The project’s goal was research oriented. We had to search for the latest state-of-the-art deep neural networks in the field of visual odometry and SLAM. The objective is, given two photos of the same scene taken from a different point of view, what is the camera pose transformation between them.
- Getting relevant data for visual odometry for cars (diversity of the tracks, weather conditions etc.)
- Getting enough data to train
- Find the appropriate architecture among a dozen of different academic and industrial research papers
- Implementation and optimization of networks
- Training huge datasets of images overnight and store them remotely
Achievements (according to KPIs)
- Built a photo-realistic dataset from the GTA video game, composed of 670,000 pair images and their camera transformation
- Implemented in keras a neural network from the RPNet [Sovann & al] paper with a loss function from the PoseNet2 [Kendall & al]

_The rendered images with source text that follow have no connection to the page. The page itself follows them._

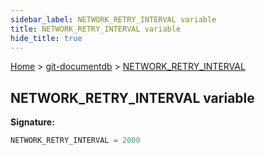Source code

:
 ```yaml
---
sidebar_label: NETWORK_RETRY_INTERVAL variable
title: NETWORK_RETRY_INTERVAL variable
hide_title: true
---
```


[Home](./index.md) &gt; [git-documentdb](./git-documentdb.md) &gt; [NETWORK\_RETRY\_INTERVAL](./git-documentdb.network_retry_interval.md)

## NETWORK\_RETRY\_INTERVAL variable


<b>Signature:</b>

```typescript
NETWORK_RETRY_INTERVAL = 2000
```
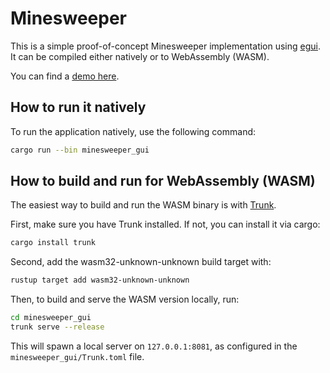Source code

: # Minesweeper

This is a simple proof-of-concept Minesweeper implementation using [egui](https://github.com/emilk/egui).
It can be compiled either natively or to WebAssembly (WASM).

You can find a [demo here](https://jbiccler.github.io/minesweeper/).

## How to run it natively

To run the application natively, use the following command:

```bash
cargo run --bin minesweeper_gui
```

## How to build and run for WebAssembly (WASM)

The easiest way to build and run the WASM binary is with [Trunk](https://trunkrs.dev/).

First, make sure you have Trunk installed. If not, you can install it via cargo:

```bash
cargo install trunk
```

Second, add the wasm32-unknown-unknown build target with:

```bash
rustup target add wasm32-unknown-unknown
```

Then, to build and serve the WASM version locally, run:

```bash
cd minesweeper_gui
trunk serve --release
```

This will spawn a local server on `127.0.0.1:8081`, as configured in the `minesweeper_gui/Trunk.toml` file.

- Get real time runtime with the use of a MobileNet siamese core model
- Achieved convergence of the model for the dataset, but still overfitting
- Average translation error is less than 40cm
Make the network converge for all the possible movement of the camera (so far we were limited to realistic car movement).
Match images with a greater distance, angle rotation, and with different weather conditions (so far, although the data where diverse, we limited the network training to 10 degrees of rotation maximum, 4 meters translation, and we kept the same weather condition inside pairs).
Improve the accuracy in the testing dataset and get below 30 cm.
Improve the accuracy in rotation prediction of the camera.